Items from a data source:

☆ ☆ ☆

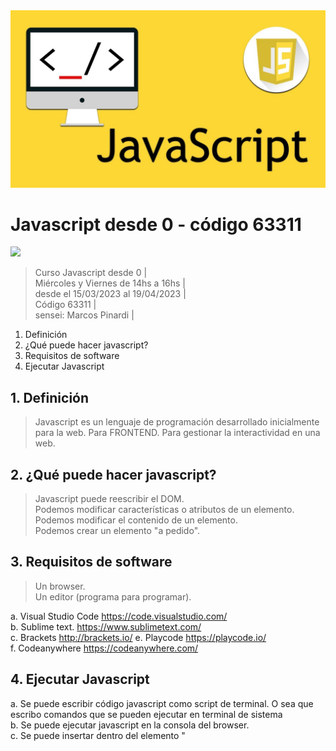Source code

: <img src="extras/imagenes/javascript.jpg">

# Javascript desde 0 - código 63311 
<img src="https://img.shields.io/badge/Javascript-F0DB4F?style=for-the-badge&logo=javascript&logoColor=white">

> Curso Javascript desde 0 |  
> Miércoles y Viernes de 14hs a 16hs |  
> desde el 15/03/2023 al 19/04/2023  |  
> Código 63311 |  
> sensei: Marcos Pinardi |  

1. Definición
2. ¿Qué puede hacer javascript?
3. Requisitos de software
4. Ejecutar Javascript

## 1. Definición

> Javascript es un lenguaje de programación desarrollado inicialmente para la web. Para FRONTEND. Para gestionar la interactividad en una web.

## 2. ¿Qué puede hacer javascript?

> Javascript puede reescribir el DOM.  
> Podemos modificar características o atributos de un elemento.
> Podemos modificar el contenido de un elemento.     
> Podemos crear un elemento "a pedido".


## 3. Requisitos de software

> Un browser.  
> Un editor (programa para programar).

a. Visual Studio Code https://code.visualstudio.com/  
b. Sublime text. https://www.sublimetext.com/   
c. Brackets http://brackets.io/
e. Playcode https://playcode.io/  
f. Codeanywhere https://codeanywhere.com/  

## 4. Ejecutar Javascript
a. Se puede escribir código javascript como script de terminal. O sea que escribo comandos que se pueden ejecutar en terminal de sistema  
b. Se puede ejecutar javascript en la consola del browser.  
c. Se puede insertar dentro del elemento "<script>"    
d. También se puede generar código javascript en línea (inline). Esto es como varlor de un atributo controlador de eventos de HTML


----

<img src="extras/imagenes/Learn-Javascript.jpg">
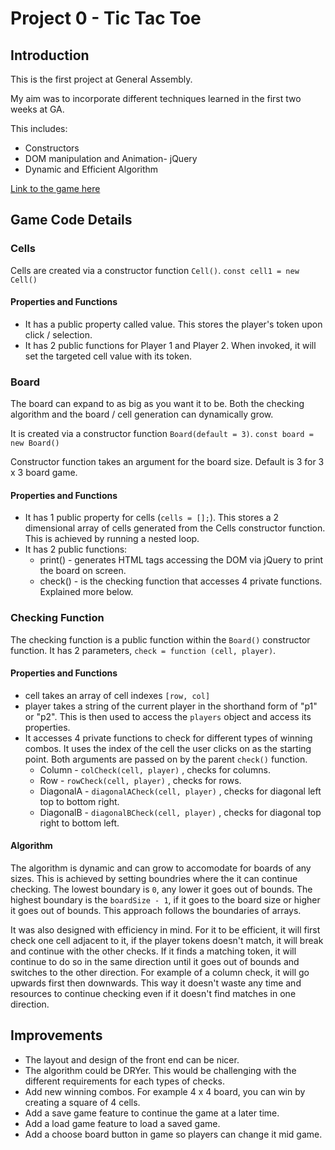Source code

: # Project 0 - Tic Tac Toe
## Introduction
This is the first project at General Assembly. 

My aim was to incorporate different techniques learned in the first two weeks at GA.

This includes:
* Constructors
* DOM manipulation and Animation- jQuery
* Dynamic and Efficient Algorithm

[Link to the game here](https://andreanggono.github.io/project-0/ "Tic Tac Toe")

## Game Code Details
### Cells
Cells are created via a constructor function `Cell()`.
`const cell1 = new Cell()`

#### Properties and Functions
* It has a public property called value. This stores the player's token upon click / selection.
* It has 2 public functions for Player 1 and Player 2. When invoked, it will set the targeted cell value with its token.

### Board
The board can expand to as big as you want it to be. Both the checking algorithm and the board / cell generation can dynamically grow.

It is created via a constructor function `Board(default = 3)`.
`const board = new Board()`

Constructor function takes an argument for the board size. Default is 3 for 3 x 3 board game.

#### Properties and Functions
* It has 1 public property for cells (`cells = [];`). This stores a 2 dimensional array of cells generated from the Cells constructor function. This is achieved by running a nested loop.
* It has 2 public functions:
    * print() - generates HTML tags accessing the DOM via jQuery to print the board on screen.
    * check() - is the checking function that accesses 4 private functions. Explained more below.

### Checking Function
The checking function is a public function within the `Board()` constructor function. It has 2 parameters, `check = function (cell, player)`.

#### Properties and Functions
* cell takes an array of cell indexes `[row, col]`
* player takes a string of the current player in the shorthand form of "p1" or "p2". This is then used to access the `players` object and access its properties.
* It accesses 4 private functions to check for different types of winning combos. It uses the index of the cell the user clicks on as the starting point. Both arguments are passed on by the parent `check()` function.
    * Column - `colCheck(cell, player)` , checks for columns.
    * Row - `rowCheck(cell, player)` , checks for rows.
    * DiagonalA - `diagonalACheck(cell, player)` , checks for diagonal left top to bottom right.
    * DiagonalB - `diagonalBCheck(cell, player)` , checks for diagonal top right to bottom left.

#### Algorithm
The algorithm is dynamic and can grow to accomodate for boards of any sizes. This is achieved by setting boundries where the it can continue checking. The lowest boundary is `0`, any lower it goes out of bounds. The highest boundary is the `boardSize - 1`, if it goes to the board size or higher it goes out of bounds. This approach follows the boundaries of arrays.

It was also designed with efficiency in mind. For it to be efficient, it will first check one cell adjacent to it, if the player tokens doesn't match, it will break and continue with the other checks. If it finds a matching token, it will continue to do so in the same direction until it goes out of bounds and switches to the other direction. For example of a column check, it will go upwards first then downwards. This way it doesn't waste any time and resources to continue checking even if it doesn't find matches in one direction.

## Improvements
* The layout and design of the front end can be nicer.
* The algorithm could be DRYer. This would be challenging with the different requirements for each types of checks.
* Add new winning combos. For example 4 x 4 board, you can win by creating a square of 4 cells.
* Add a save game feature to continue the game at a later time.
* Add a load game feature to load a saved game.
* Add a choose board button in game so players can change it mid game.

☆ ☆ ☆

Work item:
Reproduce the records above exactly, leaving out every picture they contain.

Solved exercise:
Source code

: <img src="extras/imagenes/javascript.jpg">

# Javascript desde 0 - código 63311 
<img src="https://img.shields.io/badge/Javascript-F0DB4F?style=for-the-badge&logo=javascript&logoColor=white">

> Curso Javascript desde 0 |  
> Miércoles y Viernes de 14hs a 16hs |  
> desde el 15/03/2023 al 19/04/2023  |  
> Código 63311 |  
> sensei: Marcos Pinardi |  

1. Definición
2. ¿Qué puede hacer javascript?
3. Requisitos de software
4. Ejecutar Javascript

## 1. Definición

> Javascript es un lenguaje de programación desarrollado inicialmente para la web. Para FRONTEND. Para gestionar la interactividad en una web.

## 2. ¿Qué puede hacer javascript?

> Javascript puede reescribir el DOM.  
> Podemos modificar características o atributos de un elemento.
> Podemos modificar el contenido de un elemento.     
> Podemos crear un elemento "a pedido".


## 3. Requisitos de software

> Un browser.  
> Un editor (programa para programar).

a. Visual Studio Code https://code.visualstudio.com/  
b. Sublime text. https://www.sublimetext.com/   
c. Brackets http://brackets.io/
e. Playcode https://playcode.io/  
f. Codeanywhere https://codeanywhere.com/  

## 4. Ejecutar Javascript
a. Se puede escribir código javascript como script de terminal. O sea que escribo comandos que se pueden ejecutar en terminal de sistema  
b. Se puede ejecutar javascript en la consola del browser.  
c. Se puede insertar dentro del elemento "<script>"    
d. También se puede generar código javascript en línea (inline). Esto es como varlor de un atributo controlador de eventos de HTML


----

<img src="extras/imagenes/Learn-Javascript.jpg">
Source code

: # Project 0 - Tic Tac Toe
## Introduction
This is the first project at General Assembly. 

My aim was to incorporate different techniques learned in the first two weeks at GA.

This includes:
* Constructors
* DOM manipulation and Animation- jQuery
* Dynamic and Efficient Algorithm

[Link to the game here](https://andreanggono.github.io/project-0/ "Tic Tac Toe")

## Game Code Details
### Cells
Cells are created via a constructor function `Cell()`.
`const cell1 = new Cell()`

#### Properties and Functions
* It has a public property called value. This stores the player's token upon click / selection.
* It has 2 public functions for Player 1 and Player 2. When invoked, it will set the targeted cell value with its token.

### Board
The board can expand to as big as you want it to be. Both the checking algorithm and the board / cell generation can dynamically grow.

It is created via a constructor function `Board(default = 3)`.
`const board = new Board()`

Constructor function takes an argument for the board size. Default is 3 for 3 x 3 board game.

#### Properties and Functions
* It has 1 public property for cells (`cells = [];`). This stores a 2 dimensional array of cells generated from the Cells constructor function. This is achieved by running a nested loop.
* It has 2 public functions:
    * print() - generates HTML tags accessing the DOM via jQuery to print the board on screen.
    * check() - is the checking function that accesses 4 private functions. Explained more below.

### Checking Function
The checking function is a public function within the `Board()` constructor function. It has 2 parameters, `check = function (cell, player)`.

#### Properties and Functions
* cell takes an array of cell indexes `[row, col]`
* player takes a string of the current player in the shorthand form of "p1" or "p2". This is then used to access the `players` object and access its properties.
* It accesses 4 private functions to check for different types of winning combos. It uses the index of the cell the user clicks on as the starting point. Both arguments are passed on by the parent `check()` function.
    * Column - `colCheck(cell, player)` , checks for columns.
    * Row - `rowCheck(cell, player)` , checks for rows.
    * DiagonalA - `diagonalACheck(cell, player)` , checks for diagonal left top to bottom right.
    * DiagonalB - `diagonalBCheck(cell, player)` , checks for diagonal top right to bottom left.

#### Algorithm
The algorithm is dynamic and can grow to accomodate for boards of any sizes. This is achieved by setting boundries where the it can continue checking. The lowest boundary is `0`, any lower it goes out of bounds. The highest boundary is the `boardSize - 1`, if it goes to the board size or higher it goes out of bounds. This approach follows the boundaries of arrays.

It was also designed with efficiency in mind. For it to be efficient, it will first check one cell adjacent to it, if the player tokens doesn't match, it will break and continue with the other checks. If it finds a matching token, it will continue to do so in the same direction until it goes out of bounds and switches to the other direction. For example of a column check, it will go upwards first then downwards. This way it doesn't waste any time and resources to continue checking even if it doesn't find matches in one direction.

## Improvements
* The layout and design of the front end can be nicer.
* The algorithm could be DRYer. This would be challenging with the different requirements for each types of checks.
* Add new winning combos. For example 4 x 4 board, you can win by creating a square of 4 cells.
* Add a save game feature to continue the game at a later time.
* Add a load game feature to load a saved game.
* Add a choose board button in game so players can change it mid game.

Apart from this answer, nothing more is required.